高速道路のグラウンドアンカーに光ファイバーを用いた張力計測システムを初適用、鹿島:導入事例
鹿島建設は、住友電工スチールワイヤーやヒエンとともに開発した「光ファイバーを用いた張力計測システム」を、神奈川県足柄上郡山北で施工を進める「東名高速道路上石山地区切土のり面補強工事」のグラウンドアンカー更新工事に適用した。光ファイバーを用いた張力計測システムの高速道路切土法面への本格的な適用は初めてとなる。
鹿島建設は、2016年に住友電工スチールワイヤーやヒエンとともに開発した「光ファイバーを用いた張力計測システム」を、神奈川県足柄上郡山北で施工を進める「東名高速道路上石山地区切土のり面補強工事(中日本高速道路発注)」におけるグラウンドアンカー更新工事に適用したことを2022年8月24日に発表した。
グラウンドアンカー全長の張力分布を高精度に可視化
高速道路では、切土法面で構成されている区間が数多く存在する。

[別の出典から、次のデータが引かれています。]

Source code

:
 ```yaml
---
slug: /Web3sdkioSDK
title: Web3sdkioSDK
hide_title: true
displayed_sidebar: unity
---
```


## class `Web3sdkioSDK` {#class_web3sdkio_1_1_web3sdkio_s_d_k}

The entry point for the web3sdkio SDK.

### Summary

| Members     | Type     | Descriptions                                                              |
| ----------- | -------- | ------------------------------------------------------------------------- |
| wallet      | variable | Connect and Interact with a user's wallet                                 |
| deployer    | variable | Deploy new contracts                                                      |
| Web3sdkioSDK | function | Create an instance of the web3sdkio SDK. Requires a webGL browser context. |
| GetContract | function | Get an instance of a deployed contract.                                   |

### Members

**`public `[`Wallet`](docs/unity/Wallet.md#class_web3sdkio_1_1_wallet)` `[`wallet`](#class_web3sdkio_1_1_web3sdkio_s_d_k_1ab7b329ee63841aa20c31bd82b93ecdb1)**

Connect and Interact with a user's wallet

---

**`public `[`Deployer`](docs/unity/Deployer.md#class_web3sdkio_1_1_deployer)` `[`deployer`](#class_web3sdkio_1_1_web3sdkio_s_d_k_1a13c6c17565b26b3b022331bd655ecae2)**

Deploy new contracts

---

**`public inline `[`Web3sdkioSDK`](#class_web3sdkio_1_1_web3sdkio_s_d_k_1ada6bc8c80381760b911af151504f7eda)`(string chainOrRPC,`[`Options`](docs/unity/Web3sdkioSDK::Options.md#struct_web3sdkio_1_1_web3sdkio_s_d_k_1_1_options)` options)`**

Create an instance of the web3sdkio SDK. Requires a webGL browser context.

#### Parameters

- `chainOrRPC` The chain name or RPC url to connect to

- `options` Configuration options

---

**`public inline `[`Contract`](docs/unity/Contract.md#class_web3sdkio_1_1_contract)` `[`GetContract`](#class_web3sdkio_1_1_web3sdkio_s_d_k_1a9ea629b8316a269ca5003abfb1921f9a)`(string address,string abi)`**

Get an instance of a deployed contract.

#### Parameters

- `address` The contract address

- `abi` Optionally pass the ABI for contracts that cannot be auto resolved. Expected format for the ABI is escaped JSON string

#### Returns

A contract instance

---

こういった区間では、地山の長期的な動きや大雨、地震などで法面が崩壊しないように高速道路の安全性を確保する対策が求められている。
対策工の1つとして、地山内部にストランドと呼称される高強度な鋼により線を定着させ補強する「グラウンドアンカー工法」が使用されている。しかし、経年劣化や自然災害などによる地山の変状が、グラウンドアンカーの健全性を損ね、高速道路の維持管理を行う上でリスクとして顕在化している区間もある。
一方、地中と地上に設置したグラウンドアンカーの劣化状況を把握することは難しく、従来の健全性評価手法では、主にグラウンドアンカー頭部への荷重計の配置やグラウンドアンカー頭部をジャッキで引っ張るリフトオフ試験による張力計測が行われていた。だが、こういった試験も切土法面内部の変状まで推定することは困難で、荷重計の耐久性とリフトオフ試験の作業性や安全性にも課題があった。
そこで、鹿島建設は、住友電工スチールワイヤーやヒエンと共同で光ファイバーを用いた張力計測システムを開発した。
光ファイバーを用いた張力計測システムは、適用することで、従来よりも簡便かつ安全にグラウンドアンカー全長の張力分布を高精度に調べられる。これにより、グラウンドアンカーの健全性を見える化するとともに、切土法面の変状を随時検知できるようになる。張力計測システムで利用する光ファイバーは通信分野でも活用されている、汎用性が高い廉価なものを使う。
システムの核となる光ファイバー計測技術は、汎用性が高い光ファイバーを延長することで、遠く離れた地点の測定が行える他、この利点を生かし、広範囲に存在するグラウンドアンカーで補強された切土法面を遠隔で一元的にモニタリング・管理することも可能。
今回の工事では、高速道路の切土法面で初めて、光ファイバーを用いた張力計測システムをグラウンドアンカー更新工事に適用した。さらに、計測管理対象のグラウンドアンカー21本に張力計測システムと荷重計を併用している。
加えて、計測管理対象となるグラウンドアンカーの全てに張力計測システムを適用するため、荷重計が故障した場合のリフトオフ試験が不要になるとともに、張力の変動要因となる地山内部の変状を面的に把握する。
今後は、グラウンドアンカーだけでなく、橋梁(きょうりょう)やトンネル、舗装などにも光ファイバーを設け同一の計測システムに統合することで、道路構造物を構成するインフラの状況を光ファイバーで網羅的に把握することも目指す。
上石山地区切土法面補強工事の概要
上石山地区切土法面補強工事の場所は神奈川県足柄上郡山北町山北で、規模はグラウンドアンカー工385本(うち光ファイバー張力計測システム採用は21本)、セメントモルタル吹付工は1192平方メートルなど。施工は鹿島建設が担当し、工期は2020年8月〜2022年11月。